En attendant que le moment soit venu de faire plus ample connaissance avec ces — hommes de rivière — puisque telle est la qualification qu’on leur a donnée, disons que jusqu’à ce jour ils ont refusé de nouer des relations de voisinage et d’amitié avec les Missionnaires et les Missions. D’humeur farouche et insociable, profondément dédaigneux, d’ailleurs, d’une civilisation représentée par les trafiquants de poisson salé qui remontent ou descendent l’Ucayali et le Marañon, ils vivent retranchés dans leur barbarie, comme les moules des lacs de l’intérieur dans leurs valves obscures ; puis comme il leur est arrivé autrefois — la date de l’époque importe peu — de repousser assez brutalement les avances que des Cholos de la contrée tentaient de leur faire, ceux-ci, furieux du mépris que leur témoignaient des « chiens d’infidèles, » les ont traités publiquement d’anthropophages, ce qui est la plus grosse injure qu’un chrétien du pays puisse faire à un homme des bois. Ce mot imprudemment lâché n’a pas été perdu. Aujourd’hui pour tous les riverains de l’Ucayali et du haut Amazone, les Mayorunas ne vivent que de chair humaine.
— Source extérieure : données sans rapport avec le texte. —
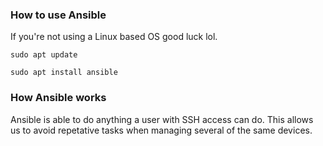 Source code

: ### How to use Ansible ###
If you're not using a Linux based OS good luck lol.

`sudo apt update`

`sudo apt install ansible`

### How Ansible works ###
Ansible is able to do anything a user with SSH access can do. This allows us to avoid repetative tasks when managing several of the same devices. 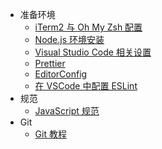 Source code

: * 准备环境
  * [iTerm2 与 Oh My Zsh 配置](environment/iterm2)
  * [Node.js 环境安装](environment/node)
  * [Visual Studio Code 相关设置](environment/vscode)
  * [Prettier](environment/prettier)
  * [EditorConfig](environment/editor-config)
  * [在 VSCode 中配置 ESLint](environment/vscode-eslint)
* 规范
  * [JavaScript 规范](guide/javascript)
* Git
  * [Git 教程](git/git)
À quelques jets de flèche de l’embouchure du rio Tapichi, la scène dont nous fûmes témoins me fit oublier momentanément les Mayorunas, leurs barbes apocryphes et leur anthropophagie non prouvée. Notre pirogue côtoyait en ce moment une langue de terre plantée de chilcas et de ces saules nains propres aux terrains bas de l’Ucayali. À travers le feuillage de ces arbustes, on découvrait l’entrée d’une petite gorge où coulait sans bruit un filet d’eau claire qui piquait l’ombre bleue de quelques paillettes d’argent.

Comme nous allions doubler ce promontoire, un clapotement de l’eau et un craquement des branchages attirèrent en même temps l’attention de nos gens. D’un commun accord ils cessèrent de ramer et de pagayer, et s’accrochant aux branches d’un saule, arrêtèrent l’élan de l’embarcation. Ce qu’ils voyaient derrière ce rideau de verdure et qu’il me fut donné de voir comme eux, eût ravi d’aise notre sculpteur Barye et les animaliers de son école.

À vingt pas de nous, sur la berge d’en face, élevée de deux à trois pieds, un jaguar de la grande espèce, — Yahuaraté — au pelage fauve et magnifiquement ocellé, était fièrement campé sur ses quatre pattes, les oreilles droites, le corps immobile et dans une attitude de chien d’arrêt devant l’oiseau, qui mettait en relief ses formes robustes et gracieuses ; les yeux de la bête, pareils à deux disques d’or clair, suivaient avec une implacable fixité tous les mouvements d’un pauvre lamantin occupé à broyer sous ses dents à couronne plate, des tiges de faux maïs et de plantain d’eau qui croissaient en ce lieu.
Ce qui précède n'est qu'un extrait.